I saw this study that you did, may be about a month ago. In that, the few inferences and the few data points that you are showing show that agar maine teh kar liya hai ki maine invest karna hai, then when do I invest doesn’t matter, why so?

Manuj Jain: Right now, a lot of new investors are coming into mutual funds. I mean, they like the mutual fund product and day by day, we see the SIP book is touching the sky. Many a times, people ask us that should I start my SIP right away or should I wait for may be a couple of months, may be a couple of quarters, because many people believe that markets are on the higher side. And they want to start investing at the bottom.

So, we did an interesting study. We took some 27 years of data of Sensex TRI (total return index). And, 27 years is a large enough sample size and we have taken all those periods when Sensex has corrected more than 20% from the peak. Obviously, let us accept this fact that only in hindsight we will know what is the market cycle’s peak and what is the bottom. But, let us assume that one can time the market and you can precisely predict what is going to be the date for the market to bottom out. So, we did this analysis and came up with this analysis of nine such market cycles when market is nothing more than 20%.

Let me give you one example. So, like all of us know that during global financial crisis between 2008-2009, the markets had corrected more than 60% from the peak. So, somebody would have started an SIP in January 2008, which in the hindsight we know was the peak of that market cycle, while somebody would have started SIP at the bottom of the market cycle which is March 2009. So, if you have analysed this data point, if somebody would have started at January 2008 at the top and continued investing via the SIP till now—till let us say September 2023—the approximate return he would have got is about 13%. And during this period, whatever money he has invested, that would have grown by 13.2% versus somebody who would have started right at the bottom. He would have made 13.3% ex-IRR (internal rate of return). So, the data of differential is 0.1.

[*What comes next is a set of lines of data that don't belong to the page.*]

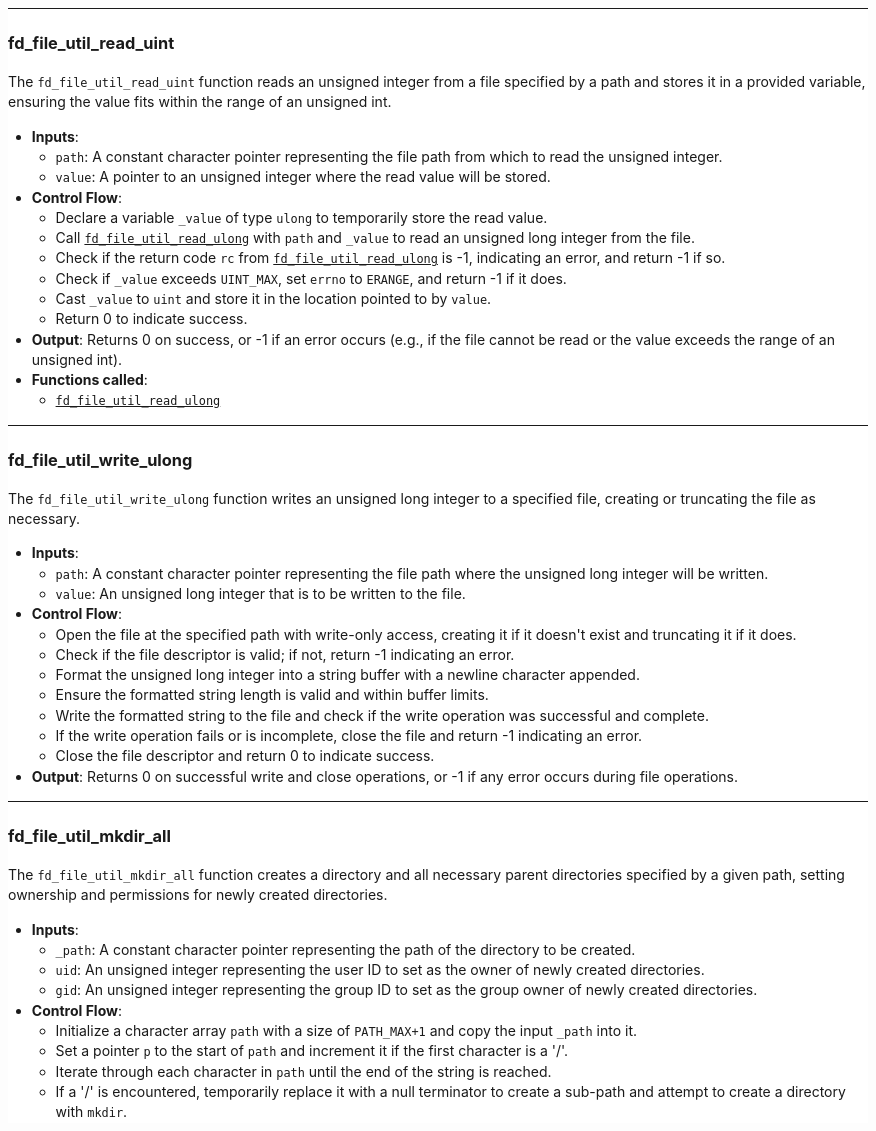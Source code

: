 
---
### fd\_file\_util\_read\_uint
The `fd_file_util_read_uint` function reads an unsigned integer from a file specified by a path and stores it in a provided variable, ensuring the value fits within the range of an unsigned int.
- **Inputs**:
    - `path`: A constant character pointer representing the file path from which to read the unsigned integer.
    - `value`: A pointer to an unsigned integer where the read value will be stored.
- **Control Flow**:
    - Declare a variable `_value` of type `ulong` to temporarily store the read value.
    - Call [`fd_file_util_read_ulong`](#fd_file_util_read_ulong) with `path` and `_value` to read an unsigned long integer from the file.
    - Check if the return code `rc` from [`fd_file_util_read_ulong`](#fd_file_util_read_ulong) is -1, indicating an error, and return -1 if so.
    - Check if `_value` exceeds `UINT_MAX`, set `errno` to `ERANGE`, and return -1 if it does.
    - Cast `_value` to `uint` and store it in the location pointed to by `value`.
    - Return 0 to indicate success.
- **Output**: Returns 0 on success, or -1 if an error occurs (e.g., if the file cannot be read or the value exceeds the range of an unsigned int).
- **Functions called**:
    - [`fd_file_util_read_ulong`](#fd_file_util_read_ulong)


---
### fd\_file\_util\_write\_ulong
The `fd_file_util_write_ulong` function writes an unsigned long integer to a specified file, creating or truncating the file as necessary.
- **Inputs**:
    - `path`: A constant character pointer representing the file path where the unsigned long integer will be written.
    - `value`: An unsigned long integer that is to be written to the file.
- **Control Flow**:
    - Open the file at the specified path with write-only access, creating it if it doesn't exist and truncating it if it does.
    - Check if the file descriptor is valid; if not, return -1 indicating an error.
    - Format the unsigned long integer into a string buffer with a newline character appended.
    - Ensure the formatted string length is valid and within buffer limits.
    - Write the formatted string to the file and check if the write operation was successful and complete.
    - If the write operation fails or is incomplete, close the file and return -1 indicating an error.
    - Close the file descriptor and return 0 to indicate success.
- **Output**: Returns 0 on successful write and close operations, or -1 if any error occurs during file operations.


---
### fd\_file\_util\_mkdir\_all
The `fd_file_util_mkdir_all` function creates a directory and all necessary parent directories specified by a given path, setting ownership and permissions for newly created directories.
- **Inputs**:
    - `_path`: A constant character pointer representing the path of the directory to be created.
    - `uid`: An unsigned integer representing the user ID to set as the owner of newly created directories.
    - `gid`: An unsigned integer representing the group ID to set as the group owner of newly created directories.
- **Control Flow**:
    - Initialize a character array `path` with a size of `PATH_MAX+1` and copy the input `_path` into it.
    - Set a pointer `p` to the start of `path` and increment it if the first character is a '/'.
    - Iterate through each character in `path` until the end of the string is reached.
    - If a '/' is encountered, temporarily replace it with a null terminator to create a sub-path and attempt to create a directory with `mkdir`.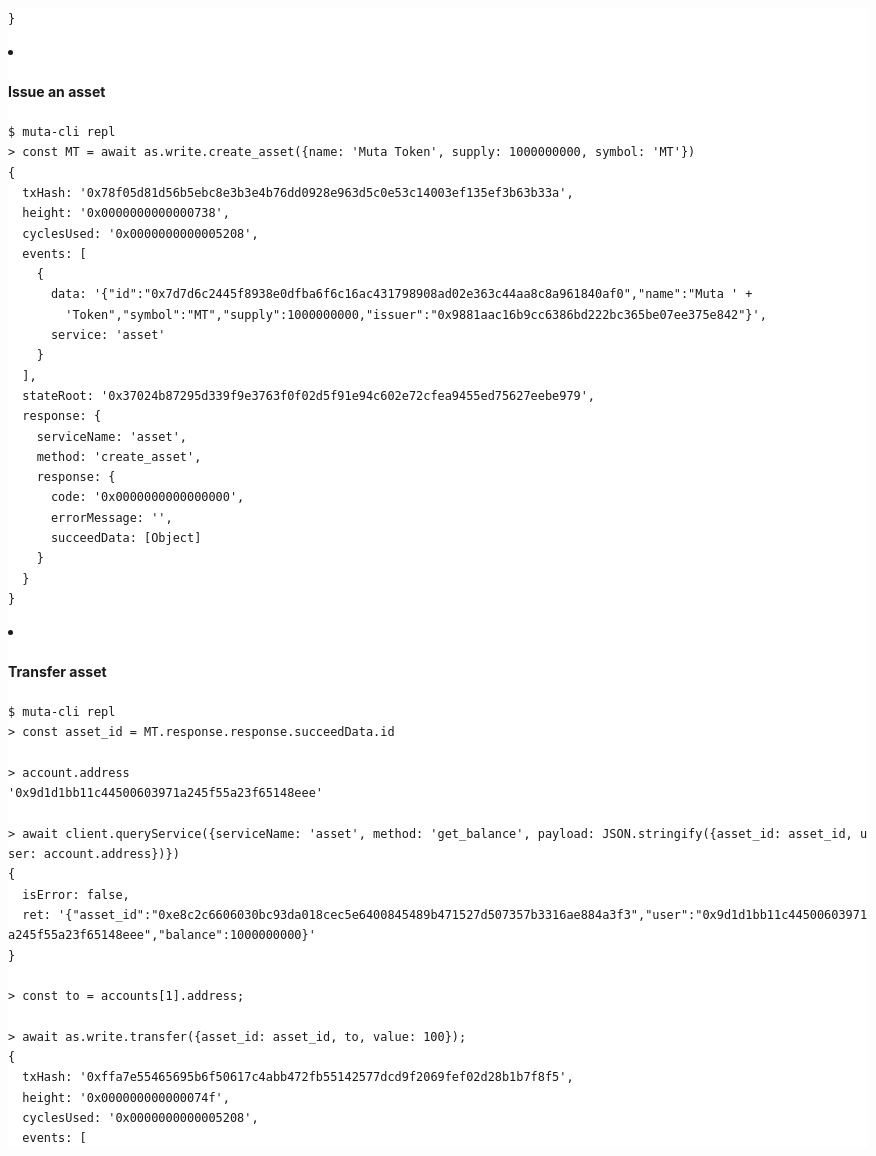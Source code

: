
 ```
}
```

</li>
<li>

#### Issue an asset

```
$ muta-cli repl
> const MT = await as.write.create_asset({name: 'Muta Token', supply: 1000000000, symbol: 'MT'})
{
  txHash: '0x78f05d81d56b5ebc8e3b3e4b76dd0928e963d5c0e53c14003ef135ef3b63b33a',
  height: '0x0000000000000738',
  cyclesUsed: '0x0000000000005208',
  events: [
    {
      data: '{"id":"0x7d7d6c2445f8938e0dfba6f6c16ac431798908ad02e363c44aa8c8a961840af0","name":"Muta ' +
        'Token","symbol":"MT","supply":1000000000,"issuer":"0x9881aac16b9cc6386bd222bc365be07ee375e842"}',
      service: 'asset'
    }
  ],
  stateRoot: '0x37024b87295d339f9e3763f0f02d5f91e94c602e72cfea9455ed75627eebe979',
  response: {
    serviceName: 'asset',
    method: 'create_asset',
    response: {
      code: '0x0000000000000000',
      errorMessage: '',
      succeedData: [Object]
    }
  }
}
```

</li>
<li>

#### Transfer asset

```
$ muta-cli repl
> const asset_id = MT.response.response.succeedData.id

> account.address
'0x9d1d1bb11c44500603971a245f55a23f65148eee'

> await client.queryService({serviceName: 'asset', method: 'get_balance', payload: JSON.stringify({asset_id: asset_id, user: account.address})})
{ 
  isError: false,
  ret: '{"asset_id":"0xe8c2c6606030bc93da018cec5e6400845489b471527d507357b3316ae884a3f3","user":"0x9d1d1bb11c44500603971a245f55a23f65148eee","balance":1000000000}' 
}

> const to = accounts[1].address;

> await as.write.transfer({asset_id: asset_id, to, value: 100});
{
  txHash: '0xffa7e55465695b6f50617c4abb472fb55142577dcd9f2069fef02d28b1b7f8f5',
  height: '0x000000000000074f',
  cyclesUsed: '0x0000000000005208',
  events: [
```

[concepts]: ../../about/concepts
[muta-cli]: ../../toolchain/muta-cli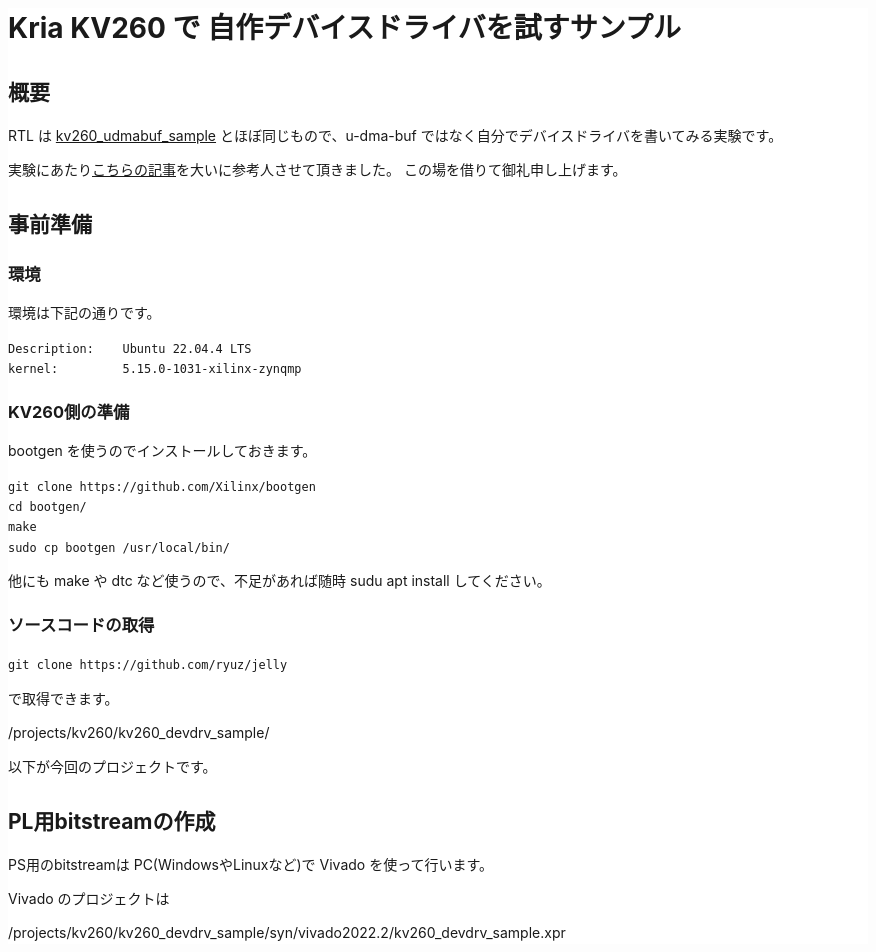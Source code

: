 # Kria KV260 で 自作デバイスドライバを試すサンプル


## 概要

RTL は [kv260_udmabuf_sample](../kv260_udmabuf_sample) とほぼ同じもので、u-dma-buf ではなく自分でデバイスドライバを書いてみる実験です。

実験にあたり[こちらの記事](https://qiita.com/iwatake2222/items/1fdd2e0faaaa868a2db2)を大いに参考人させて頂きました。
この場を借りて御礼申し上げます。


## 事前準備

### 環境

環境は下記の通りです。

```
Description:    Ubuntu 22.04.4 LTS
kernel:         5.15.0-1031-xilinx-zynqmp
```


### KV260側の準備

bootgen を使うのでインストールしておきます。

```
git clone https://github.com/Xilinx/bootgen  
cd bootgen/  
make  
sudo cp bootgen /usr/local/bin/
```

他にも make や dtc など使うので、不足があれば随時 sudu apt install してください。


### ソースコードの取得

```
git clone https://github.com/ryuz/jelly
```

で取得できます。

/projects/kv260/kv260_devdrv_sample/

以下が今回のプロジェクトです。


## PL用bitstreamの作成

PS用のbitstreamは PC(WindowsやLinuxなど)で Vivado を使って行います。

Vivado のプロジェクトは

/projects/kv260/kv260_devdrv_sample/syn/vivado2022.2/kv260_devdrv_sample.xpr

The second guy has delayed investing by 14 months. Let us say he has invested Rs 10,000 per month. So, he has invested Rs 1,40,000 less as compared to somebody who had started immediately without waiting for the bottom. So, because the second guy has invested Rs 1,40,000 less by delaying investment for 14 months, the Rs 1,40,000, in 14 instalments, is not getting the compounding benefit. So, while the returns look almost similar, the guy who started immediately—in January 2008—has made more wealth as compared to somebody who has waited for the bottom. And even if he would have precisely timed the market, he ended up making less money as compared to somebody who started at the top.